1Department of Pharmacy, Second Hospital of Shanxi Medical University, Taiyuan, Shanxi, People’s Republic of China; 2Department of Pharmacy, School of Pharmacy, Shanxi Medical University, Taiyuan, Shanxi, People’s Republic of China
*These authors contributed equally to this work
Correspondence: Jinju Duan
Department of Pharmacy, Second Hospital of Shanxi Medical University, No. 382, Wuyi Road, Xinghualing District, Taiyuan, Shanxi, People’s Republic of China
Tel +86 351 3365713
Purpose: To identify novel sequence types 4564 (ST4564) carbapenem-resistant Klebsiella pneumoniae (CRKP). Characterizing the feature of the clinic, resistance, and virulence of a co-producing NDM-1 and CTX-M-9 family and mcr-1 ST4564 strain.
Methods: A novel ST4564 CRKP was collected from June 2018 to July 2018. We investigated its antimicrobial susceptibility by the microdilution method. Using the modified carbapenem inactivation method (mCIM) to screen phenotype of carbapenemases. Resistance mechanisms, virulence-associated genes, multilocus sequence typing (MLST), and capsular serotypes were characterized by polymerase chain reaction (PCR) and DNA sequencing. Next-generation sequencing (NGS) was carried out to determine the genetic features of carbapenem resistance and virulence.
Results: ST4564, co-carrying NDM-1, CTX-M-9 and mcr-1, was resistant to carbapenems, cephamycin, third- or fourth-generation cephalosporins, β-lactam combination agents, quinolones and tigecycline but remained susceptible to amikacin (AMK) and colistin (COL). Through the NGS analysis with the G+C content of 56.65%, multiple resistance and virulence genomes were detected. The genes encoding the β-lactams, aminoglycosides, quinolones, macrolides, sulfonamide, polysaccharide capsule, type-I fimbriae cluster, siderophore genes, transporter and pumps, T6SS and pullulanase secretion protein. goeBURST analysis showed that ST4564 belonged to the CC1571 and it was not related to the prevalent high-risk clones.
Conclusion: We first identified the novel ST4564 CRKP. Our finding suggested that the urgent need for infection control of the new clone to prevent it from becoming a high-risk clone of CRKP.
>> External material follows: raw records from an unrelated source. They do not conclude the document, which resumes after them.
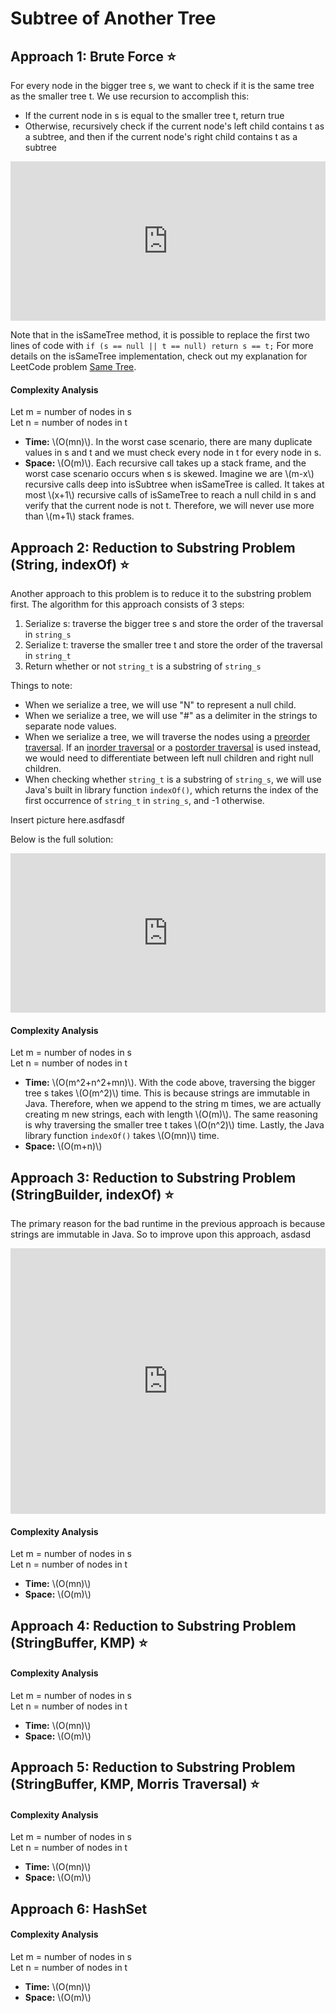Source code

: <!-- MathJax -->
<script src="https://polyfill.io/v3/polyfill.min.js?features=es6"></script>
<script id="MathJax-script" async src="https://cdn.jsdelivr.net/npm/mathjax@3/es5/tex-mml-chtml.js"></script>

# Subtree of Another Tree 

## Approach 1: Brute Force ⭐
For every node in the bigger tree s, we want to check if it is the same tree as the smaller tree t. We use recursion to accomplish this:
- If the current node in s is equal to the smaller tree t, return true
- Otherwise, recursively check if the current node's left child contains t as a subtree, and then if the current node's right child contains t as a subtree

<iframe src="https://leetcode.com/playground/YxKD2YGD/shared" frameBorder="0" width="100%" height="255"></iframe>

Note that in the isSameTree method, it is possible to replace the first two lines of code with `if (s == null || t == null) return s == t;`
For more details on the isSameTree implementation, check out my explanation for LeetCode problem [Same Tree](../0100_Same-Tree/Explanation.md).

#### Complexity Analysis
Let m = number of nodes in s  
Let n = number of nodes in t
- <div><b>Time:</b> \(O(mn)\). In the worst case scenario, there are many duplicate values in s and t and we must check every node in t for every node in s.</div>
- <div><b>Space:</b> \(O(m)\). Each recursive call takes up a stack frame, and the worst case scenario occurs when s is skewed. Imagine we are \(m-x\) recursive calls deep into isSubtree when isSameTree is called. It takes at most \(x+1\) recursive calls of isSameTree to reach a null child in s and verify that the current node is not t. Therefore, we will never use more than \(m+1\) stack frames.</div>

<!-- Note: using level order traversal (instead of preorder) in isSubtree could increase average runtime -->
<!-- Note: another idea is to calculate height of t, store the nodes in s with that height, and only run isSameTree on those nodes -->

## Approach 2: Reduction to Substring Problem (String, indexOf) ⭐
Another approach to this problem is to reduce it to the substring problem first. The algorithm for this approach consists of 3 steps:
1. Serialize s: traverse the bigger tree s and store the order of the traversal in `string_s`
2. Serialize t: traverse the smaller tree t and store the order of the traversal in `string_t`
3. Return whether or not `string_t` is a substring of `string_s`

Things to note:
- When we serialize a tree, we will use "N" to represent a null child.
- When we serialize a tree, we will use "#" as a delimiter in the strings to separate node values.
- When we serialize a tree, we will traverse the nodes using a [preorder traversal](). If an [inorder traversal]() or a [postorder traversal]() is used instead, we would need to differentiate between left null children and right null children.
- When checking whether `string_t` is a substring of `string_s`, we will use Java's built in library function `indexOf()`, which returns the index of the first occurrence of `string_t` in `string_s`, and -1 otherwise.

Insert picture here.asdfasdf

Below is the full solution:
<iframe src="https://leetcode.com/playground/YfqkE2mS/shared" frameBorder="0" width="100%" height="255"></iframe>

#### Complexity Analysis
Let m = number of nodes in s  
Let n = number of nodes in t
- <div><b>Time:</b> \(O(m^2+n^2+mn)\). With the code above, traversing the bigger tree s takes \(O(m^2)\) time. This is because strings are immutable in Java. Therefore, when we append to the string m times, we are actually creating m new strings, each with length \(O(m)\). The same reasoning is why traversing the smaller tree t takes \(O(n^2)\) time. Lastly, the Java library function <code>indexOf()</code> takes \(O(mn)\) time.</div>
- <div><b>Space:</b> \(O(m+n)\)</div>

## Approach 3: Reduction to Substring Problem (StringBuilder, indexOf) ⭐
The primary reason for the bad runtime in the previous approach is because strings are immutable in Java. So to improve upon this approach, asdasd

<iframe src="https://leetcode.com/playground/LcwEF8ZC/shared" frameBorder="0" width="100%" height="425"></iframe>

#### Complexity Analysis
Let m = number of nodes in s  
Let n = number of nodes in t
- <div><b>Time:</b> \(O(mn)\)</div>
- <div><b>Space:</b> \(O(m)\)</div>

## Approach 4: Reduction to Substring Problem (StringBuffer, KMP) ⭐

#### Complexity Analysis
Let m = number of nodes in s  
Let n = number of nodes in t
- <div><b>Time:</b> \(O(mn)\)</div>
- <div><b>Space:</b> \(O(m)\)</div>

## Approach 5: Reduction to Substring Problem (StringBuffer, KMP, Morris Traversal) ⭐

#### Complexity Analysis
Let m = number of nodes in s  
Let n = number of nodes in t
- <div><b>Time:</b> \(O(mn)\)</div>
- <div><b>Space:</b> \(O(m)\)</div>

## Approach 6: HashSet


#### Complexity Analysis
Let m = number of nodes in s  
Let n = number of nodes in t
- <div><b>Time:</b> \(O(mn)\)</div>
- <div><b>Space:</b> \(O(m)\)</div>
Keywords: Klebsiella pneumoniae, carbapenem resistant, ST4564, next-generation sequencing
Klebsiella pneumoniae (KP), a gram-negative bacterium, is an opportunistic pathogen.1 It is known to colonize the skin, respiratory and gastrointestinal tracts and could cause severe infections, including urinary tract infections, pneumonia, soft tissue infections, bacteremia, abscesses, and intra-abdominal infections. Carbapenems are considered to be an effective treatment for clinical infection caused by KP.2 To make matters worse, the numbers of carbapenem-resistance Klebsiella pneumoniae (CRKP) strains have increased steadily. The infections caused by CRKP often lead to high morbidity and high mortality.
CRKP strains are spreading as clones, especially the high-risk clones, which include but not limited to, ST11, ST15, ST16, ST23, ST25, ST101, ST147, ST307, ST258.3–5 First ST258 KP clone was reported in the United States and was disseminated around the world quickly.2 After that, ST11, ST23, ST15, and ST101 clones were continuously discovered and further investigated. These clones could cause outbreak infections and lead to unimaginable outcomes. Furthermore, the dissemination of STs has geographical differences. ST258 has become the most prevalent clone of CRKP in North America and Europe.6 ST11 was frequently found in Asia, especially China, accounting for up to 60% of CRKP clones.7
Previous studies have highlighted the complex resistance mechanisms of CRKP and the transfer of resistance genes through epidemic plasmids in highly disseminating different clones.8 These factors could increase the difficulty in treatment.2 The most main resistance mechanism in KP was the production of carbapenemases, including class A, class B, and class D. Among them, KPC-2 was the dominant carbapenemase in China.2 Other resistance mechanisms were the expression of plasmid-mediated AmpC and extended-spectrum beta-lactamases (ESBLs). CTX-M-15- or CTX-M-14-producing ST11 or ST147 are high-risk multidrug-resistant KP (MDR) clones, which have spread globally.2,9 Recently, outbreaks of different STs with different resistance mechanisms have been reported in China.9–11 In this case, the identification of new clones’ resistance mechanism was more important.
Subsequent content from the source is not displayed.